There are several possible explanations for the resolution of pain following topical administration of antivenom. Firstly, in vitro incubation of IgG isolated from Antivenin Crotalidae Polyvalent and crotalid venom for 15 min has been successful in neutralizing the venom’s platelet aggregation activity on human blood extract [6]. Based on the extrapolation of the in vitro result, it is plausible that in human ocular exposure, interaction effects may also take place within a comparable time frame provided there is adequate physical contact between the antivenom and venom solutions. Secondly, antivenom may bind free residual venoms as well as venoms already adhered to cell surface. As a result, the progress of toxicity is stopped.

A rabbit trial compared the effect of various therapeutic agents on the ocular damages caused by topical Naja sumatrana venom. Topical Haffkine snake antivenom and heparin (5,000 IU/mL) significantly ameliorated the inflammation, scarring, and healed corneal epithelial defects, while 0.1% dexamethasone ointment and 1% tetracycline ointment did no better than the control [7]. To date, there is no human report of the utilization of heparin for ocular envenomation by snake venom.

Our patient did not manifest features of systemic envenomation. From our literature search, ocular snake venom exposure producing systemic envenomation has not been reported.
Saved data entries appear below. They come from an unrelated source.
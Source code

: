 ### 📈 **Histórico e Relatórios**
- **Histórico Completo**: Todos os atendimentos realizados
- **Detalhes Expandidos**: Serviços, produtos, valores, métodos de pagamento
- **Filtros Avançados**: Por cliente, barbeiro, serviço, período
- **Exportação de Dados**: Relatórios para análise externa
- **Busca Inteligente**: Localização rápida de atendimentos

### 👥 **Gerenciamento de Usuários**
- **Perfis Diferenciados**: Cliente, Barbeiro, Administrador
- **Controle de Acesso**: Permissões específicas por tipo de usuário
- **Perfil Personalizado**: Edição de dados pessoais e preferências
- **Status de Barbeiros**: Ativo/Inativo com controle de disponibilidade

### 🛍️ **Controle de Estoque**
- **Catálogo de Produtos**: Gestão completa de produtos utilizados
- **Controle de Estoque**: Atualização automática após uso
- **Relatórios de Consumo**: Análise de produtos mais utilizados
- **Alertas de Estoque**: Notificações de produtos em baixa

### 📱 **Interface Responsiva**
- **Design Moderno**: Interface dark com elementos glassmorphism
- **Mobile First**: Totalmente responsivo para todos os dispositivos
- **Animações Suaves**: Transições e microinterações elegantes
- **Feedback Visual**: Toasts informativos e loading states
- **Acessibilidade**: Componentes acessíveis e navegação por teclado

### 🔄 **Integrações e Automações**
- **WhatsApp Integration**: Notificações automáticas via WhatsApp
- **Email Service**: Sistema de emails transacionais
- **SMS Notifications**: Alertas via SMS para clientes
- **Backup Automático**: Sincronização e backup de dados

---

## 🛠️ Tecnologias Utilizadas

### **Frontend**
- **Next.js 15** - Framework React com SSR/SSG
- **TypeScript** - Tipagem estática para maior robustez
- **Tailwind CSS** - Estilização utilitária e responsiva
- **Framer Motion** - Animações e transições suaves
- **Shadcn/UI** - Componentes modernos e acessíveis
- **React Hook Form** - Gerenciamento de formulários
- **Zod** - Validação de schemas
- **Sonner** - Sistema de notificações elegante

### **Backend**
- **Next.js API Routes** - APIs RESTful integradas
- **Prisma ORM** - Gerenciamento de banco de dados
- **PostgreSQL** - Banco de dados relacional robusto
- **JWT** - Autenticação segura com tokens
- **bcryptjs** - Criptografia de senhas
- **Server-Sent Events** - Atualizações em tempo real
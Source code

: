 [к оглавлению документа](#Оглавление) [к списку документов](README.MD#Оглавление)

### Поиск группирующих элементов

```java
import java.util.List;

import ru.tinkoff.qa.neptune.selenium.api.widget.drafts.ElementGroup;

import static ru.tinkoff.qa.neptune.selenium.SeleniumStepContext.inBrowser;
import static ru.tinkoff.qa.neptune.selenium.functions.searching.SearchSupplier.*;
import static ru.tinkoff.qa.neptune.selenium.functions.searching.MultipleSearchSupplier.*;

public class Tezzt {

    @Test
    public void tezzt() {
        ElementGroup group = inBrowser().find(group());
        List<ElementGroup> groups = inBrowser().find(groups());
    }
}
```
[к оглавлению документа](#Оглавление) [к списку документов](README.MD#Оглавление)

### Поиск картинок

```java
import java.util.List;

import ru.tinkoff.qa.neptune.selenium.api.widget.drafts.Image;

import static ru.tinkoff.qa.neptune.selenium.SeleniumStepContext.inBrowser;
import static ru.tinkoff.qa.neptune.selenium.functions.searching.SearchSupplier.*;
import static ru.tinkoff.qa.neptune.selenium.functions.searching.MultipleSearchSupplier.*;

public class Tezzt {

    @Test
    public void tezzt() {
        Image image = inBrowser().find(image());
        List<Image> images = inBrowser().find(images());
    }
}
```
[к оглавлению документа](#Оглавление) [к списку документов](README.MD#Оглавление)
It does not appear that there is a role for intravenous antivenom following this route of exposure.

Conclusion

Ocular exposure to N. atra venom may produce damage of the conjunctiva and cornea. The reduction in pain temporally associated with instillation of antivenom in our case and the Chinese series suggests topical N. naja antivenom an appropriate treatment, and this should be evaluated by future studies.